Он смотрел в сторону ворот враждебно и видел силуэт стоящей там женщины.
– Раз сказано – и дело с концом… Что ты ей сказал? Управляющий стал говорить что-то очень невразумительное, разводя руками.
– У тебя что, языка нет?
– Сказал, что они должны оставить дом… Это самое! И вчера в пятый раз напомнил…
– А он? Говори, что он ответил?
– Что несчастен. Он родился в этом доме, в нем женился, в нем же у него появились дети. Знать бы, куда податься, мол, хозяин, может, простит его…
– Это ты меня просишь? – закричал Диого Релвас, грозно глядя на него.
– Все это – сказал он.
Тут землевладелец поспешно, точно за ним гнались, взялся за ручку двери, из которой вышел. Только с просьбами, только с просьбами! И даже сейчас, в такой момент! Потом он изменил свое намерение и направился в кабинет. У двери он повернулся к управляющему.
– Пусть она идет сюда… Что я могу сделать? Только без детей… Я не хочу их видеть. Кто-нибудь из вас пусть за ними присмотрит. Они надоедают мне даже в такой тяжелый для меня момент. Быстро, только быстро!
Он сел за конторку, делая вид, что перебирает бумаги. И тут же почувствовал, что жена Тоиньо уже здесь, но ждал, что она даст знать о своем присутствии. Он мысленно видел ее, закутанную в шаль с головой, но лица припомнить не мог. Она закашляла. И так как она молчала, он спросил, не поднимая головы:
– Есть здесь кто? Кто это?
– Это я, хозяин…
– Кто ты?
– Жена Тоиньо…
– Какого Тоиньо?
– Тоиньо Землекопа…
– Ты пришла поговорить со мной?
– Если хозяин разрешит…
– Можешь войти. Подойди ближе, быстрее!
Женщина хотела было побежать, но, увидев ковер, испугалась и оторопела. Ступая по нему, она глядела то на ковер, то на свои ноги, которые, казалось, утопали в мягкой пыли.
– Что, Мануэл не дал вам указаний?
– Дал, хозяин. Он все время говорит…
– А вы не понимаете?
Она опустила голову, боясь что-либо произнести.
– Отвечай.
– Мы понимаем приказы, сеньор. Это ведь обычные законы, да, мы знаем. Но мы не виноваты…
– А я тем более.
– Да, хозяин. Хозяин Диого ни в чем не виноват. Так и надо.
– Что так и надо?
– Мы должны оставить дом…
– Ну так почему же ты пришла?
– Чтобы просить вас разрешить нам остаться… Нас же больше никто не возьмет, никто, это так, ваша милость, я точно знаю.

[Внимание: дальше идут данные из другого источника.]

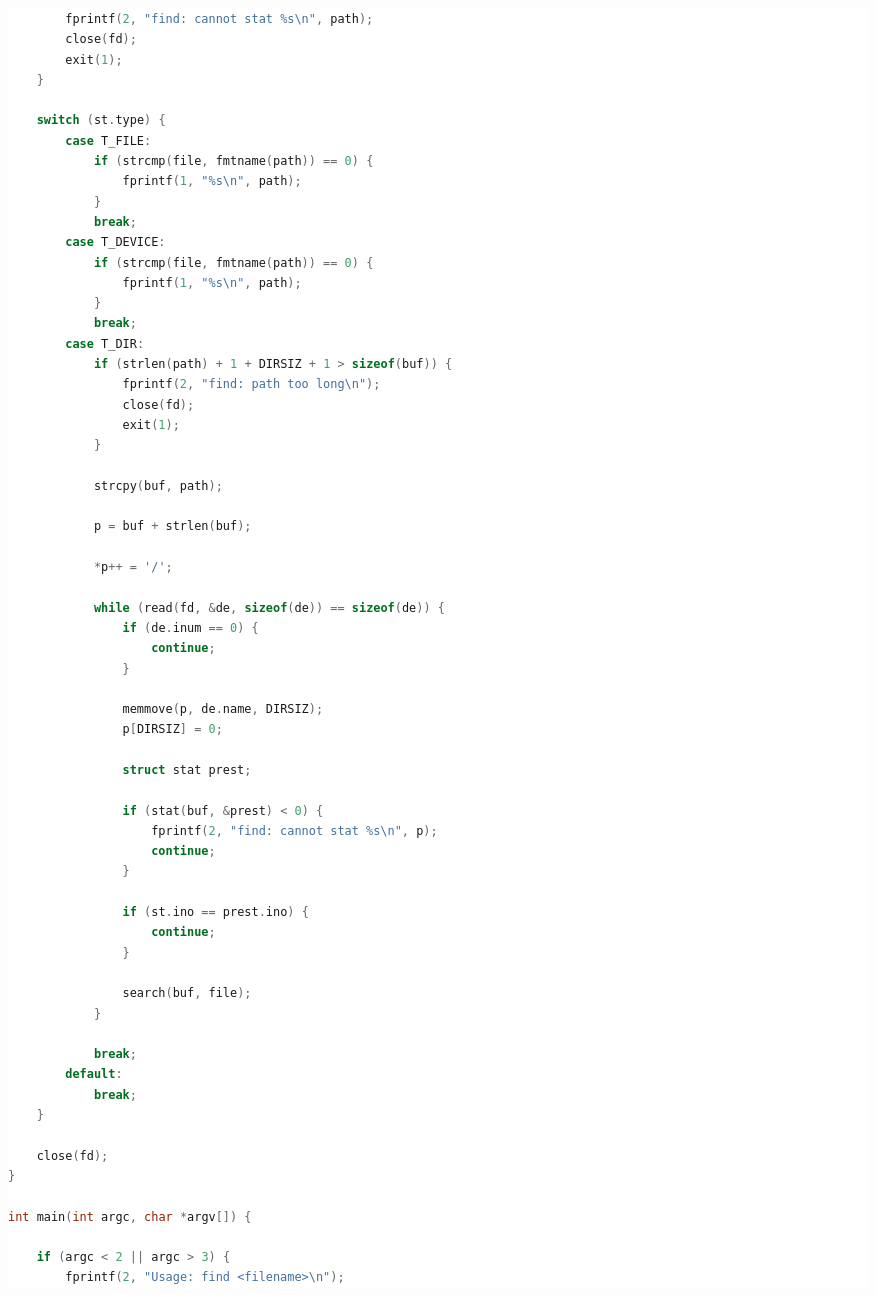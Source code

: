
 ```C
        fprintf(2, "find: cannot stat %s\n", path);
        close(fd);
        exit(1);
    }

    switch (st.type) {
        case T_FILE:
            if (strcmp(file, fmtname(path)) == 0) {
                fprintf(1, "%s\n", path);
            }
            break;
        case T_DEVICE:
            if (strcmp(file, fmtname(path)) == 0) {
                fprintf(1, "%s\n", path);
            }
            break;
        case T_DIR:
            if (strlen(path) + 1 + DIRSIZ + 1 > sizeof(buf)) {
                fprintf(2, "find: path too long\n");
                close(fd);
                exit(1);
            }

            strcpy(buf, path);

            p = buf + strlen(buf);

            *p++ = '/';

            while (read(fd, &de, sizeof(de)) == sizeof(de)) {
                if (de.inum == 0) {
                    continue;
                }

                memmove(p, de.name, DIRSIZ);
                p[DIRSIZ] = 0;

                struct stat prest;

                if (stat(buf, &prest) < 0) {
                    fprintf(2, "find: cannot stat %s\n", p);
                    continue;
                }

                if (st.ino == prest.ino) {
                    continue;
                }

                search(buf, file);
            }

            break;
        default:
            break;
    }

    close(fd);
}

int main(int argc, char *argv[]) {

    if (argc < 2 || argc > 3) {
        fprintf(2, "Usage: find <filename>\n");
```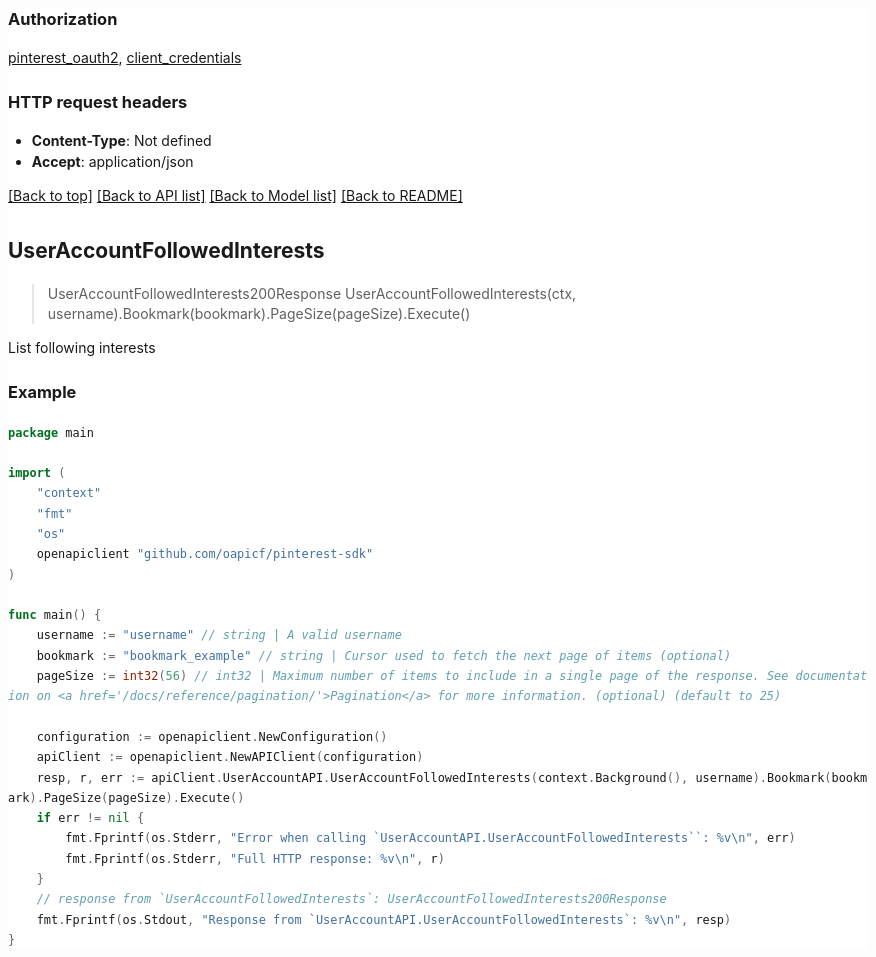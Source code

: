 ### Authorization

[pinterest_oauth2](../README.md#pinterest_oauth2), [client_credentials](../README.md#client_credentials)

### HTTP request headers

- **Content-Type**: Not defined
- **Accept**: application/json

[[Back to top]](#) [[Back to API list]](../README.md#documentation-for-api-endpoints)
[[Back to Model list]](../README.md#documentation-for-models)
[[Back to README]](../README.md)


## UserAccountFollowedInterests

> UserAccountFollowedInterests200Response UserAccountFollowedInterests(ctx, username).Bookmark(bookmark).PageSize(pageSize).Execute()

List following interests



### Example

```go
package main

import (
	"context"
	"fmt"
	"os"
	openapiclient "github.com/oapicf/pinterest-sdk"
)

func main() {
	username := "username" // string | A valid username
	bookmark := "bookmark_example" // string | Cursor used to fetch the next page of items (optional)
	pageSize := int32(56) // int32 | Maximum number of items to include in a single page of the response. See documentation on <a href='/docs/reference/pagination/'>Pagination</a> for more information. (optional) (default to 25)

	configuration := openapiclient.NewConfiguration()
	apiClient := openapiclient.NewAPIClient(configuration)
	resp, r, err := apiClient.UserAccountAPI.UserAccountFollowedInterests(context.Background(), username).Bookmark(bookmark).PageSize(pageSize).Execute()
	if err != nil {
		fmt.Fprintf(os.Stderr, "Error when calling `UserAccountAPI.UserAccountFollowedInterests``: %v\n", err)
		fmt.Fprintf(os.Stderr, "Full HTTP response: %v\n", r)
	}
	// response from `UserAccountFollowedInterests`: UserAccountFollowedInterests200Response
	fmt.Fprintf(os.Stdout, "Response from `UserAccountAPI.UserAccountFollowedInterests`: %v\n", resp)
}
```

Он поднял глаза на женщину, тронутый жесткими нотами ее голоса, который не смягчило даже горе. Но увидел только лихорадочно блестящие глаза и впившиеся в шаль пальцы.
– Ты неспособна понять… Сейчас я тоже мало что понимаю. Моя деревня для тех, кто у меня работает, это всем известно. Терпеть не могу беседовать с бабами обо всем этом. Твой муж болен?
– Он вроде бы умирает, хозяин. Плачет, и все…
– Потому пришла ты?…
– Я уже все слезы выплакала.
– Ладно!
Он подошел к окну, поднял занавеску и посмотрел во двор.
– Как я уже сказал, Алдебаран для тех, кто у меня работает. Я не хочу, чтобы у меня в деревне жили те, кто ни на что не способен. К тому же всем, кто здесь рождается – ведь вы рожаете десятками, – я дать работу не могу. Тебе понятно?!
– Я очень хотела избавиться от последнего… Но было поздно, я побоялась…
– Вот-вот… Как мне решать подобные дела?… После четвертого надо было остановиться. Вина-то твоя!
– Моя, синьор, моя. Вы все верно говорите, ваша милость… Но я пришла сказать… вот поэтому мой Тоиньо и плачет…я самого последнего… это девочка… подкинула этой ночью к двери приюта…
– Если это узнают, тебя арестуют.
– Ну и пусть, пусть все лучше, чем Тоиньо сделает еще одну… Я думаю он тронулся головой…
Только теперь Диого Релвас повернулся к ней и взглянул на нее в упор. Женщина была одета в черное.
– Кто у тебя умер?
– Никто… Нет-нет, никто. В трауре мы всегда…
Она разволновалась. Слезы навернулись на ее глаза, и она улыбнулась, словно слезы были не ее, а кого-то другого. Диого Релвас подошел к ней и принудил ее сесть.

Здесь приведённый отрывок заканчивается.